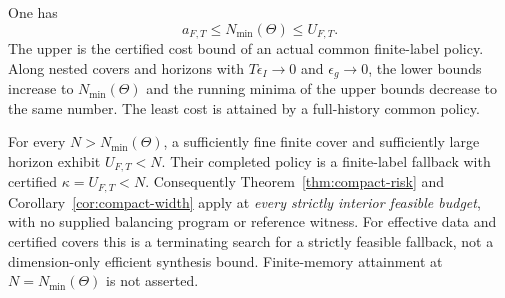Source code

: \begin{theorem}\label{thm:compact-cost}
One has
\[
 a_{F,T}\le N_{\min}(\Theta)\le U_{F,T}.
\]
The upper is the certified cost bound of an actual common finite-label policy. Along nested covers and horizons with $T\epsilon_I\to0$ and $\epsilon_g\to0$, the lower bounds increase to $N_{\min}(\Theta)$ and the running minima of the upper bounds decrease to the same number. The least cost is attained by a full-history common policy.

For every $N>N_{\min}(\Theta)$, a sufficiently fine finite cover and sufficiently large horizon exhibit $U_{F,T}<N$. Their completed policy is a finite-label fallback with certified $\kappa=U_{F,T}<N$. Consequently Theorem~\ref{thm:compact-risk} and Corollary~\ref{cor:compact-width} apply at \emph{every strictly interior feasible budget}, with no supplied balancing program or reference witness. For effective data and certified covers this is a terminating search for a strictly feasible fallback, not a dimension-only efficient synthesis bound. Finite-memory attainment at $N=N_{\min}(\Theta)$ is not asserted.
\end{theorem}
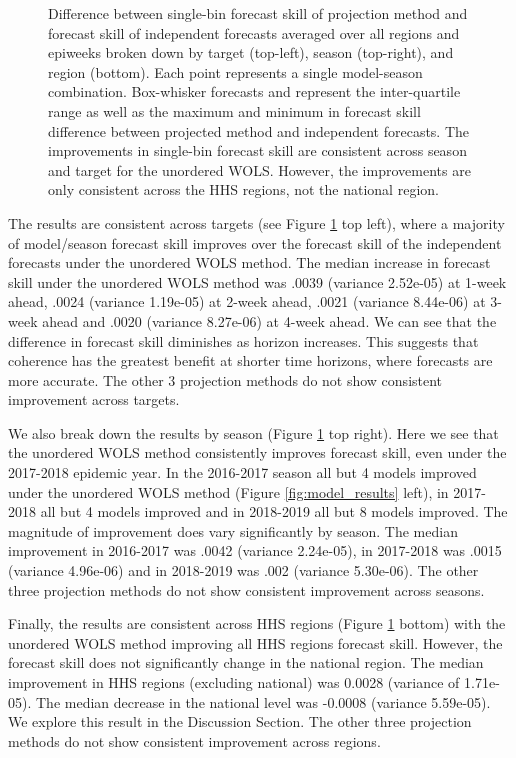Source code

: \documentclass{umassthesis}          %
\begin{document}
\begin{figure}
\caption{ Difference between single-bin forecast skill of projection method and forecast skill of independent forecasts averaged over all regions and epiweeks broken down by target (top-left), season (top-right), and region (bottom). Each point represents a single model-season combination. Box-whisker forecasts and  represent the inter-quartile range as well as the maximum and minimum in forecast skill difference between projected method and independent forecasts. The improvements in single-bin forecast skill are consistent across season and target for the unordered WOLS. However, the improvements are only consistent across the HHS regions, not the national region.}
\label{fig:region_results}
\end{figure}



The results are consistent across targets (see  Figure \ref{fig:region_results} top left), where a majority of model/season forecast skill improves over the forecast skill of the independent forecasts under the unordered WOLS method. The median increase in forecast skill under the unordered WOLS method was .0039 (variance 2.52e-05) at 1-week ahead, .0024 (variance 1.19e-05) at 2-week ahead, .0021 (variance 8.44e-06) at 3-week ahead and .0020 (variance 8.27e-06) at 4-week ahead. We can see that the difference in forecast skill diminishes as horizon increases. This suggests that coherence has the greatest benefit at shorter time horizons, where forecasts are more accurate. The other 3 projection methods do not show consistent improvement across targets.

We also break down the results by season (Figure \ref{fig:region_results} top right). Here we see that the unordered WOLS method consistently improves forecast skill, even under the 2017-2018 epidemic year. In the 2016-2017 season all but 4 models improved under the unordered WOLS method (Figure  \ref{fig:model_results} left), in 2017-2018 all but 4 models improved and in 2018-2019 all but 8 models improved. The magnitude of improvement does vary significantly by season. The median improvement in 2016-2017 was .0042 (variance 2.24e-05), in 2017-2018 was .0015 (variance 4.96e-06) and in 2018-2019 was .002 (variance 5.30e-06). The other three projection methods do not show consistent improvement across seasons.

Finally, the results are consistent across HHS regions (Figure \ref{fig:region_results} bottom) with the unordered WOLS method improving all HHS regions forecast skill. However, the forecast skill does not significantly change in the national region. The median improvement in HHS regions (excluding national) was 0.0028 (variance of 1.71e-05). The median decrease in the national level was -0.0008 (variance 5.59e-05).  We explore this result in the Discussion Section. The other three projection methods do not show consistent improvement across regions. 
\end{document}
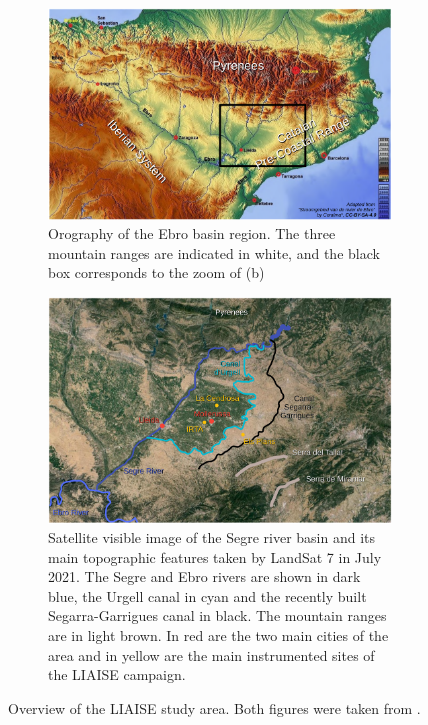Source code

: \begin{figure}[hbtp]
    \centering
    \begin{subfigure}{\textwidth}
        \centering
        \includegraphics[width=0.8\linewidth]{images/chap5/liaise_area_ebro_lunel.png}
        \caption{Orography of the Ebro basin region. The three mountain ranges are indicated in white, and the black box corresponds to the zoom of (b)}
    \end{subfigure}
    \begin{subfigure}{\textwidth}
        \centering
        \includegraphics[width=0.7\linewidth]{images/chap5/liaise_area_zoom_lunel.png}
        \caption{Satellite visible image of the Segre river basin and its main topographic features taken by LandSat 7 in July 2021. The Segre and Ebro rivers are shown in dark blue, the Urgell canal in cyan and the recently built Segarra-Garrigues canal in black. The mountain ranges are in light brown. In red are the two main cities of the area and in yellow are the main instrumented sites of the LIAISE campaign.}
    \end{subfigure}
    \caption{Overview of the LIAISE study area. Both figures were taken from \citet{lunel_interactions_2024}.}
    \label{fig:liaise_area_both}
\end{figure}

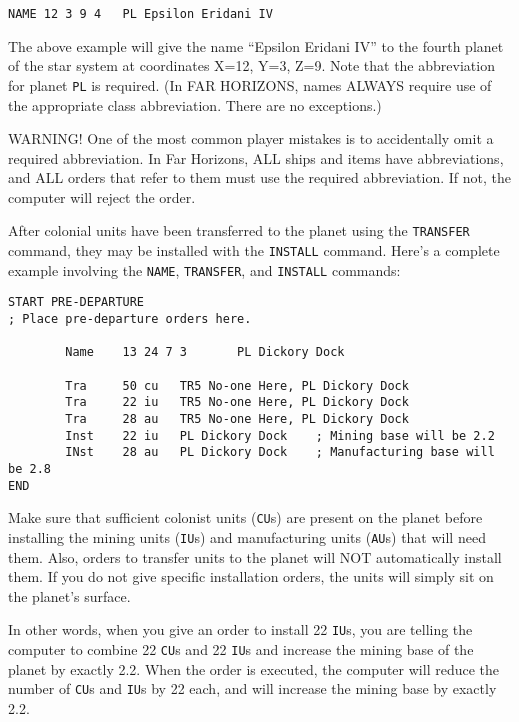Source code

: \documentclass[10pt,titlepage]{article}
\begin{document}
	\begin{verbatim}
NAME 12 3 9 4	PL Epsilon Eridani IV	\end{verbatim} 

The above example will give the name ``Epsilon Eridani IV'' to the fourth planet
of the star system at coordinates X=12, Y=3, Z=9.  Note that the abbreviation
for planet \texttt{PL} is required.  (In FAR HORIZONS, names ALWAYS require use of
the appropriate class abbreviation.  There are no exceptions.)

\begin{warningnote}
	WARNING! One of the most common player mistakes is to accidentally
	omit a required abbreviation.  In Far Horizons, ALL ships and items
	have abbreviations, and ALL orders that refer to them must use the
	required abbreviation.  If not, the computer will reject the order.
\end{warningnote}

\noindent After colonial units have been transferred to the planet using the \texttt{TRANSFER}
command, they may be installed with the \texttt{INSTALL} command.  Here's a complete
example involving the \texttt{NAME}, \texttt{TRANSFER}, and \texttt{INSTALL} commands:

\begin{verbatim}
START PRE-DEPARTURE
; Place pre-departure orders here.

        Name    13 24 7 3       PL Dickory Dock

        Tra     50 cu   TR5 No-one Here, PL Dickory Dock
        Tra     22 iu   TR5 No-one Here, PL Dickory Dock
        Tra     28 au   TR5 No-one Here, PL Dickory Dock
        Inst    22 iu   PL Dickory Dock    ; Mining base will be 2.2
        INst    28 au   PL Dickory Dock    ; Manufacturing base will be 2.8
END\end{verbatim} 

Make sure that sufficient colonist units (\texttt{CU}s) are present on the planet before
installing the mining units (\texttt{IU}s) and manufacturing units (\texttt{AU}s) that will need
them.  Also, orders to transfer units to the planet will NOT automatically
install them.  If you do not give specific installation orders, the units
will simply sit on the planet's surface.

In other words, when you give an order to install 22 \texttt{IU}s, you are telling the
computer to combine 22 \texttt{CU}s and 22 \texttt{IU}s and increase the mining base of the
planet by exactly 2.2.  When the order is executed, the computer will reduce
the number of \texttt{CU}s and \texttt{IU}s by 22 each, and will increase the mining base by
exactly 2.2.
\end{document}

◆ WHAT THIS TASK INVOLVES ◆
Copy out the line containing "the number of", then every line after it through the end of the listing, exactly and with nothing else.

◆ COMPLETED EXERCISE ◆
the number of \texttt{CU}s and \texttt{IU}s by 22 each, and will increase the mining base by
exactly 2.2.
\end{document}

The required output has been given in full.